**INFORMATION GIVEN:**
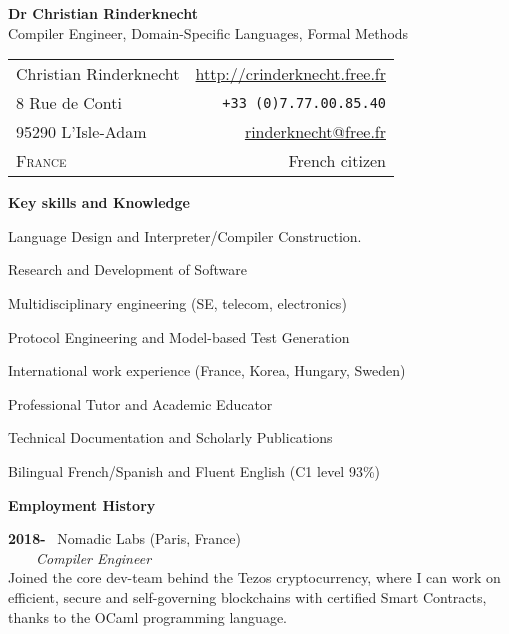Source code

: \documentclass[a4paper,11pt]{article}
\begin{document}
\begin{center}
\textbf{\LARGE Dr Christian Rinderknecht}\\[5mm]
{\large Compiler Engineer, Domain-Specific Languages, Formal Methods}
\end{center}

\noindent
\begin{tabular}{@{}l@{\qquad\qquad\qquad\qquad}r@{}}
  Christian Rinderknecht
& \url{http://crinderknecht.free.fr}\\
  8 Rue de Conti
& \texttt{+33 (0)7.77.00.85.40}\\
  95290 L'Isle-Adam
& \url{rinderknecht@free.fr}\\
  \textsc{France}
& French citizen
\end{tabular}

\medskip


\pagestyle{empty}

\bigskip
\noindent\textbf{\large Key skills and Knowledge}
\begin{itemize*}

  \item Language Design and Interpreter/Compiler Construction.

  \item Research and Development of Software

  \item Multidisciplinary engineering (SE, telecom, electronics)

  \item Protocol Engineering and Model-based Test Generation

  \item International work experience (France, Korea, Hungary, Sweden)

  \item Professional Tutor and Academic Educator

  \item Technical Documentation and Scholarly Publications

  \item Bilingual French/Spanish and Fluent English (C1 level 93\%)

\end{itemize*}

\smallskip
\noindent\textbf{\large Employment History}
\bigskip

\noindent\textbf{2018-} \ \textsf{Nomadic Labs} (Paris,
  France)\\ \ \ \ \ \emph{Compiler Engineer}\\ Joined the core
  dev-team behind the Tezos cryptocurrency, where I can work on
  efficient, secure and self-governing blockchains with certified
  Smart Contracts, thanks to the OCaml programming language.
\end{document}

**TASK BRIEF:** An answer that restates all the entries exactly and drops the images is what is needed.

**SOLUTION FOR THIS EXERCISE:**
Source code

: \documentclass[a4paper,11pt]{article}
\begin{document}
\begin{center}
\textbf{\LARGE Dr Christian Rinderknecht}\\[5mm]
{\large Compiler Engineer, Domain-Specific Languages, Formal Methods}
\end{center}

\noindent
\begin{tabular}{@{}l@{\qquad\qquad\qquad\qquad}r@{}}
  Christian Rinderknecht
& \url{http://crinderknecht.free.fr}\\
  8 Rue de Conti
& \texttt{+33 (0)7.77.00.85.40}\\
  95290 L'Isle-Adam
& \url{rinderknecht@free.fr}\\
  \textsc{France}
& French citizen
\end{tabular}

\medskip


\pagestyle{empty}

\bigskip
\noindent\textbf{\large Key skills and Knowledge}
\begin{itemize*}

  \item Language Design and Interpreter/Compiler Construction.

  \item Research and Development of Software

  \item Multidisciplinary engineering (SE, telecom, electronics)

  \item Protocol Engineering and Model-based Test Generation

  \item International work experience (France, Korea, Hungary, Sweden)

  \item Professional Tutor and Academic Educator

  \item Technical Documentation and Scholarly Publications

  \item Bilingual French/Spanish and Fluent English (C1 level 93\%)

\end{itemize*}

\smallskip
\noindent\textbf{\large Employment History}
\bigskip

\noindent\textbf{2018-} \ \textsf{Nomadic Labs} (Paris,
  France)\\ \ \ \ \ \emph{Compiler Engineer}\\ Joined the core
  dev-team behind the Tezos cryptocurrency, where I can work on
  efficient, secure and self-governing blockchains with certified
  Smart Contracts, thanks to the OCaml programming language.
\end{document}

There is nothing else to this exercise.